Service-Level Monitoring uses a statistical approach to monitoring and alerting. As with any statistical operation, sample sizes matter. This is discussed in the Alerting on SLOs Chapter of the SRE Workbook.

The Metrics-Catalog initially used a fixed minimum RPS rate of 1 request-per-second for SLO alerting. Any service not maintaining this RPS was excluded from SLO alerting to avoid noisy alerts.

However, our SLO Alerting implementation uses Multi-Window, Multi-Burn-Rate alerting, which evaluates burn rates across multiple windows, including 1h, 6h and 3d.

In a 3d period, a 1 RPS minimum service threshold equates to 259,200 samples, but over a 1h period, this is only 3,600 samples.
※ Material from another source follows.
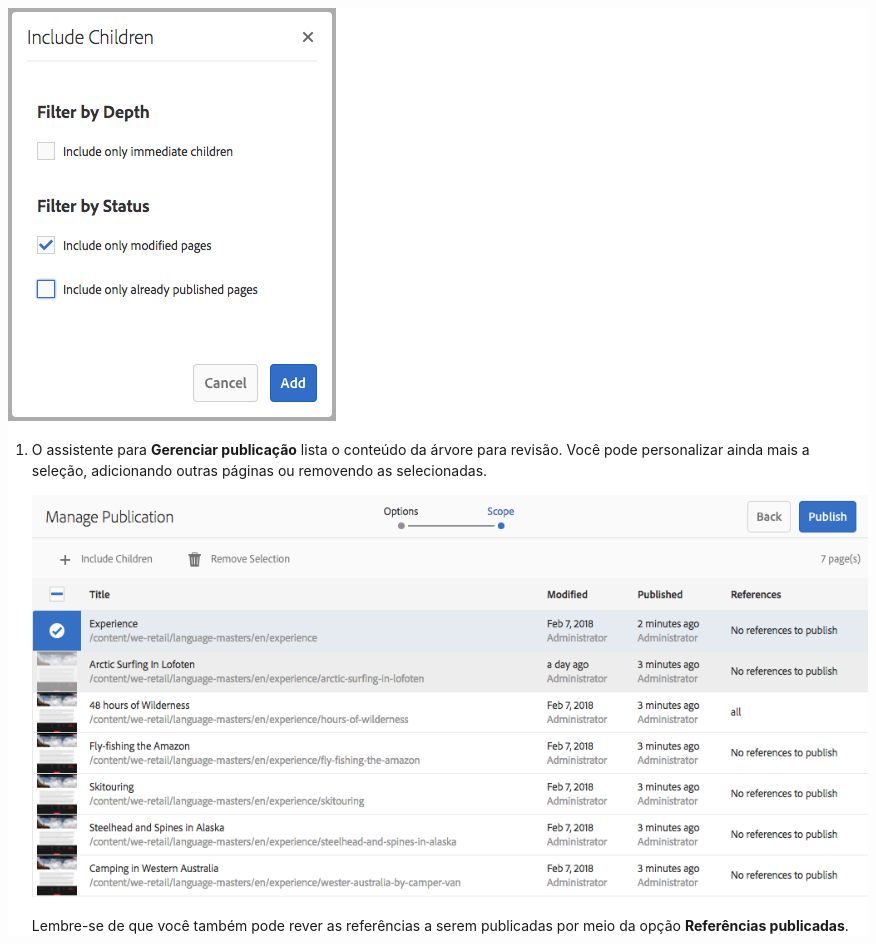    ![chlimage_1-7](assets/chlimage_1-7.png)

1. O assistente para **Gerenciar publicação** lista o conteúdo da árvore para revisão. Você pode personalizar ainda mais a seleção, adicionando outras páginas ou removendo as selecionadas.

   ![screen_shot_2018-03-21at154237](assets/screen_shot_2018-03-21at154237.png)

   Lembre-se de que você também pode rever as referências a serem publicadas por meio da opção **Referências publicadas**.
A service could therefore operate just under the threshold, producing say 250,000 samples over 3d, yet still be excluded from the minimum RPS threshold.

This meant that some services which could have been monitored over longer periods with SLO alerts were being excluded even though we have sufficiently large sample sizes.

To get around this, the Metrics-Catalog has migrated over to minimum sample size thresholds instead. This is currently set to 3600 samples. This means that in a 1h period, 3600 samples are needed (except in the case of node SLO monitoring for Gitaly, which uses 1200 samples), over a 6h period, 3600 samples are required and over 3d, 3600 samples are required.

This means that low-traffic services can be monitored over long-window periods even if they are excluded from short window periods due to low sample services.

We have two thresholds to control this. Both thresholds are optional, but both need to be met if specified:

  1. minimumSamplesForMonitoring – This is the number of operations needed over the whole window for an alert to be triggered.
  2. minimumOpsRateForMonitoring – This is the absolute average ops rate needed for the window for an alert to be triggered.